→ Dataset records:
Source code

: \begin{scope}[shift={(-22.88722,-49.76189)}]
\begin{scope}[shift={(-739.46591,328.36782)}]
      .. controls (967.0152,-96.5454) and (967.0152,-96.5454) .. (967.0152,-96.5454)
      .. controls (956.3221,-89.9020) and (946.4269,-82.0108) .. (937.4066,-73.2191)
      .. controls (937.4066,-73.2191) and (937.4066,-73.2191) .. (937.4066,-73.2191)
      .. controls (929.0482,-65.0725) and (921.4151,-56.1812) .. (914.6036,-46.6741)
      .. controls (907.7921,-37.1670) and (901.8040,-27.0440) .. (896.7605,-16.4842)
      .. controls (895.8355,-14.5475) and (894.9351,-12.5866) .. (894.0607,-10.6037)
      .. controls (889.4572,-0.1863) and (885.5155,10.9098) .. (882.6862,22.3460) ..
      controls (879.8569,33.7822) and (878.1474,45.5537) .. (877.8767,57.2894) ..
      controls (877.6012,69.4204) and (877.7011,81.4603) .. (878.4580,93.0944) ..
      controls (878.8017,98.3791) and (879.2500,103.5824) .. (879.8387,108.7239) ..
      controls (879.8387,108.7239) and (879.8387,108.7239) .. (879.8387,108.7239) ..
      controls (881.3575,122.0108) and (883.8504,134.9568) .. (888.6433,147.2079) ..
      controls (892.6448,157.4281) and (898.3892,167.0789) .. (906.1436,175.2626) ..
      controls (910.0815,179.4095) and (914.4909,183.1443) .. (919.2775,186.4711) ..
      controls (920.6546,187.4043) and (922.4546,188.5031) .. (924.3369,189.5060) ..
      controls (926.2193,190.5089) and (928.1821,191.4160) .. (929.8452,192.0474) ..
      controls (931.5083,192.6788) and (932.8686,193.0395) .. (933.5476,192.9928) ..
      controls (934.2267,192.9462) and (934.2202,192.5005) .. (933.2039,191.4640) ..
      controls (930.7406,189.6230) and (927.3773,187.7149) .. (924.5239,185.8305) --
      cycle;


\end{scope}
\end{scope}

→ Exercise goal:
In the entries above, find the line holding "controls (878.8017,98.3791) and" and the line holding "controls (926.2193,190.5089) and", then retype exactly those two lines and every line between them, and nothing else.

→ Your response:
      controls (878.8017,98.3791) and (879.2500,103.5824) .. (879.8387,108.7239) ..
      controls (879.8387,108.7239) and (879.8387,108.7239) .. (879.8387,108.7239) ..
      controls (881.3575,122.0108) and (883.8504,134.9568) .. (888.6433,147.2079) ..
      controls (892.6448,157.4281) and (898.3892,167.0789) .. (906.1436,175.2626) ..
      controls (910.0815,179.4095) and (914.4909,183.1443) .. (919.2775,186.4711) ..
      controls (920.6546,187.4043) and (922.4546,188.5031) .. (924.3369,189.5060) ..
      controls (926.2193,190.5089) and (928.1821,191.4160) .. (929.8452,192.0474) ..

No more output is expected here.